▶ _LISTED RECORDS_
================================
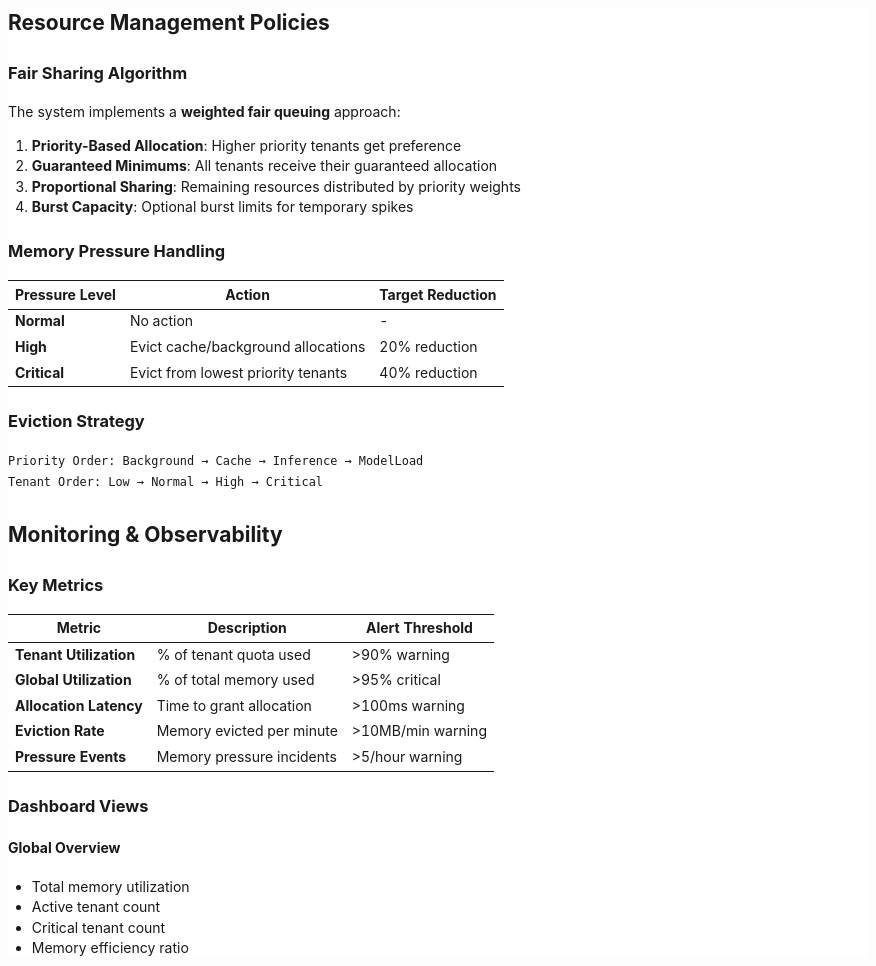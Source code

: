 ## Resource Management Policies

### Fair Sharing Algorithm

The system implements a **weighted fair queuing** approach:

1. **Priority-Based Allocation**: Higher priority tenants get preference
2. **Guaranteed Minimums**: All tenants receive their guaranteed allocation
3. **Proportional Sharing**: Remaining resources distributed by priority weights
4. **Burst Capacity**: Optional burst limits for temporary spikes

### Memory Pressure Handling

| Pressure Level | Action | Target Reduction |
|----------------|--------|------------------|
| **Normal** | No action | - |
| **High** | Evict cache/background allocations | 20% reduction |
| **Critical** | Evict from lowest priority tenants | 40% reduction |

### Eviction Strategy

```
Priority Order: Background → Cache → Inference → ModelLoad
Tenant Order: Low → Normal → High → Critical
```

## Monitoring & Observability

### Key Metrics

| Metric | Description | Alert Threshold |
|--------|-------------|-----------------|
| **Tenant Utilization** | % of tenant quota used | >90% warning |
| **Global Utilization** | % of total memory used | >95% critical |
| **Allocation Latency** | Time to grant allocation | >100ms warning |
| **Eviction Rate** | Memory evicted per minute | >10MB/min warning |
| **Pressure Events** | Memory pressure incidents | >5/hour warning |

### Dashboard Views

#### Global Overview
- Total memory utilization
- Active tenant count
- Critical tenant count
- Memory efficiency ratio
================================
▶ _EXERCISE DETAILS_
The lines to be transcribed are those from the first line of the data above through the line holding "used | >95% critical |", inclusive; copy them exactly and only, leaving out the pictures.

▶ _PROBLEM SOLUTION_
Source code

: ## Resource Management Policies

### Fair Sharing Algorithm

The system implements a **weighted fair queuing** approach:

1. **Priority-Based Allocation**: Higher priority tenants get preference
2. **Guaranteed Minimums**: All tenants receive their guaranteed allocation
3. **Proportional Sharing**: Remaining resources distributed by priority weights
4. **Burst Capacity**: Optional burst limits for temporary spikes

### Memory Pressure Handling

| Pressure Level | Action | Target Reduction |
|----------------|--------|------------------|
| **Normal** | No action | - |
| **High** | Evict cache/background allocations | 20% reduction |
| **Critical** | Evict from lowest priority tenants | 40% reduction |

### Eviction Strategy

```
Priority Order: Background → Cache → Inference → ModelLoad
Tenant Order: Low → Normal → High → Critical
```

## Monitoring & Observability

### Key Metrics

| Metric | Description | Alert Threshold |
|--------|-------------|-----------------|
| **Tenant Utilization** | % of tenant quota used | >90% warning |
| **Global Utilization** | % of total memory used | >95% critical |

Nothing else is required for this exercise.